Provided data START
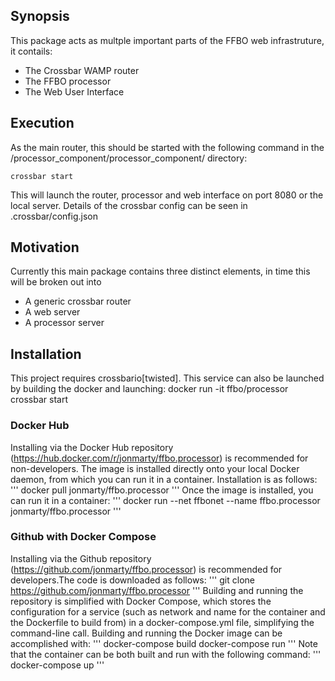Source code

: ## Synopsis

This package acts as multple important parts of the FFBO web infrastruture, it contails:
* The Crossbar WAMP router
* The FFBO processor
* The Web User Interface

## Execution

As the main router, this should be started with the following command in the /processor_component/processor_component/ directory:

	crossbar start
	
This will launch the router, processor and web interface on port 8080 or the local server. Details of the crossbar config can be seen in .crossbar/config.json

## Motivation

Currently this main package contains three distinct elements, in time this will be broken out into

* A generic crossbar router
* A web server
* A processor server

## Installation

This project requires crossbario[twisted]. This service can also be launched by building the docker and launching:
	docker run -it ffbo/processor crossbar start

### Docker Hub

Installing via the Docker Hub repository (https://hub.docker.com/r/jonmarty/ffbo.processor) is recommended for non-developers. The image is installed directly onto your local Docker daemon, from which you can run it in a container. Installation is as follows:
'''
docker pull jonmarty/ffbo.processor
'''
Once the image is installed, you can run it in a container:
'''
docker run --net ffbonet --name ffbo.processor jonmarty/ffbo.processor
'''

### Github with Docker Compose

Installing via the Github repository (https://github.com/jonmarty/ffbo.processor) is recommended for developers.The code is downloaded as follows:
'''
git clone https://github.com/jonmarty/ffbo.processor
'''
Building and running the repository is simplified with Docker Compose, which stores the configuration for a service (such as network and name for the container and the Dockerfile to build from) in a docker-compose.yml file, simplifying the command-line call. Building and running the Docker image can be accomplished with:
'''
docker-compose build <service-name>
docker-compose run <service-name>
'''
Note that the container can be both built and run with the following command:
'''
docker-compose up <service-name>
'''
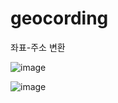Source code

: # geocording
좌표-주소 변환


![image](https://user-images.githubusercontent.com/49021626/181909859-452a868e-fa27-4264-8b1f-631fe217410a.png)


![image](https://user-images.githubusercontent.com/49021626/181910001-bfee5050-778a-4ea8-a4dc-35d6f926c309.png)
Provided data END
### Work required
Pictures aside, restate the entries word for word.

### Finished exercise
Source code

: ## Synopsis

This package acts as multple important parts of the FFBO web infrastruture, it contails:
* The Crossbar WAMP router
* The FFBO processor
* The Web User Interface

## Execution

As the main router, this should be started with the following command in the /processor_component/processor_component/ directory:

	crossbar start
	
This will launch the router, processor and web interface on port 8080 or the local server. Details of the crossbar config can be seen in .crossbar/config.json

## Motivation

Currently this main package contains three distinct elements, in time this will be broken out into

* A generic crossbar router
* A web server
* A processor server

## Installation

This project requires crossbario[twisted]. This service can also be launched by building the docker and launching:
	docker run -it ffbo/processor crossbar start

### Docker Hub

Installing via the Docker Hub repository (https://hub.docker.com/r/jonmarty/ffbo.processor) is recommended for non-developers. The image is installed directly onto your local Docker daemon, from which you can run it in a container. Installation is as follows:
'''
docker pull jonmarty/ffbo.processor
'''
Once the image is installed, you can run it in a container:
'''
docker run --net ffbonet --name ffbo.processor jonmarty/ffbo.processor
'''

### Github with Docker Compose

Installing via the Github repository (https://github.com/jonmarty/ffbo.processor) is recommended for developers.The code is downloaded as follows:
'''
git clone https://github.com/jonmarty/ffbo.processor
'''
Building and running the repository is simplified with Docker Compose, which stores the configuration for a service (such as network and name for the container and the Dockerfile to build from) in a docker-compose.yml file, simplifying the command-line call. Building and running the Docker image can be accomplished with:
'''
docker-compose build <service-name>
docker-compose run <service-name>
'''
Note that the container can be both built and run with the following command:
'''
docker-compose up <service-name>
'''
Source code

: # geocording
좌표-주소 변환


![image](https://user-images.githubusercontent.com/49021626/181909859-452a868e-fa27-4264-8b1f-631fe217410a.png)


![image](https://user-images.githubusercontent.com/49021626/181910001-bfee5050-778a-4ea8-a4dc-35d6f926c309.png)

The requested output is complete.